Church tradition holds that the first five books were all written by Moses, who was unique among the prophets in that God showed him visions of what came before him (instead of the future) to enable him to write Genesis. This does, however, mean that Moses described things from his own cultural frame of reference, so even things he saw were described in a certain way. For example, Sodom has been uncovered by archaeologists and confirmed to have been destroyed by a Tunguska-like meteor airburst - Moses, having no clue about space or asteroids and probably barely even knowing the earth is round, described this as "fire from heaven", divine force was the only way he knew.
If you think about it, the creation narrative lines up squarely with the stoned ape hypothesis. The sequence of events is as follows:
1) Humans arise in East Africa, where the climate is perfect and everything is edible. I call to mind the pasta describing Africa as the Garden of Eden.

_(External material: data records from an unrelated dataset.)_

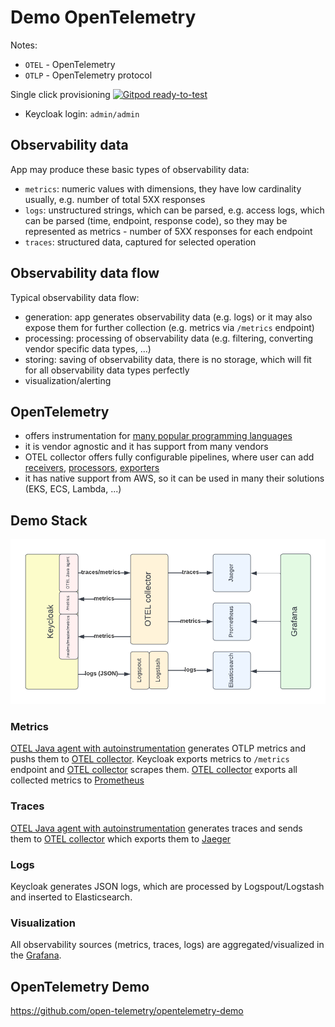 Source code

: # Demo OpenTelemetry

Notes:
- `OTEL` - OpenTelemetry
- `OTLP` - OpenTelemetry protocol

Single click provisioning 
[![Gitpod ready-to-test](https://img.shields.io/badge/Gitpod-ready--to--test-blue?logo=gitpod)](https://gitpod.io/#https://github.com/jangaraj/demo-opentelemetry/) 
- Keycloak login: `admin/admin`

## Observability data

App may produce these basic types of observability data:

- `metrics`: numeric values with dimensions, they have low cardinality usually, e.g. number of total 5XX responses
- `logs`: unstructured strings, which can be parsed, e.g. access logs, which can be parsed (time, endpoint, response code), so they may be represented as metrics - number of 5XX responses for each endpoint
- `traces`: structured data, captured for selected operation

## Observability data flow

Typical observability data flow:

- generation: app generates observability data (e.g. logs) or 
  it may also expose them for further collection (e.g. metrics via `/metrics` endpoint)
- processing: processing of observability data (e.g. filtering, converting vendor specific data types, ...)
- storing: saving of observability data, there is no storage, which will fit for all 
  observability data types perfectly
- visualization/alerting

## OpenTelemetry

- offers instrumentation for [many popular programming languages](https://opentelemetry.io/docs/instrumentation/)
- it is vendor agnostic and it has support from many vendors
- OTEL collector offers fully configurable pipelines, where user can add 
[receivers](https://github.com/open-telemetry/opentelemetry-collector-contrib/tree/main/receiver), 
[processors](https://github.com/open-telemetry/opentelemetry-collector-contrib/tree/main/processor), 
[exporters](https://github.com/open-telemetry/opentelemetry-collector-contrib/tree/main/exporter)
- it has native support from AWS, so it can be used in many their solutions (EKS, ECS, Lambda, ...)

## Demo Stack

![Infrastructure](https://raw.githubusercontent.com/jangaraj/demo-opentelemetry/main/doc/diagram.png)

### Metrics

[OTEL Java agent with autoinstrumentation](https://github.com/open-telemetry/opentelemetry-java-instrumentation)
generates OTLP metrics and pushs them to 
[OTEL collector](https://github.com/open-telemetry/opentelemetry-collector-contrib). 
Keycloak exports metrics to `/metrics` endpoint and 
[OTEL collector](https://github.com/open-telemetry/opentelemetry-collector-contrib)
scrapes them.
[OTEL collector](https://github.com/open-telemetry/opentelemetry-collector-contrib)
exports all collected metrics to [Prometheus](https://github.com/prometheus/prometheus)

### Traces

[OTEL Java agent with autoinstrumentation](https://github.com/open-telemetry/opentelemetry-java-instrumentation)
generates traces and sends them to [OTEL collector](https://github.com/open-telemetry/opentelemetry-collector-contrib)
which exports them to [Jaeger](https://github.com/jaegertracing/jaeger)

### Logs

Keycloak generates JSON logs, which are processed by Logspout/Logstash and inserted to Elasticsearch.

### Visualization

All observability sources (metrics, traces, logs) are aggregated/visualized 
in the [Grafana](https://github.com/grafana/grafana).

## OpenTelemetry Demo

https://github.com/open-telemetry/opentelemetry-demo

God creates humans, male and female, and places them in a garden - this statement is actually written before Adam and Eve are personally named
2) These humans live lives which are nasty, brutish, and short a la chimpanzees where only alpha males get all the bitches
3) Man eats something that causes him to have visions and discover God. He realizes that he doesn't have to live this way. Probably shares some with his beta male friends.
Eve eats the fruit, and then Adam. They develop all kinds of knowledge they weren't ready for.
4) This new tribe of men, with their newfound knowledge, drag some women by force down the Nile valley across the Sahara knowing not what lay on the other side of it. Maybe took a couple generations to get there.
Expulsion from the garden - civilization comes at a price
5) Civilization founded on the one man one woman principle.
Adam and Eve potentially real people, but also archetypes of these first civilized men and their stupid wives who forced them to do this.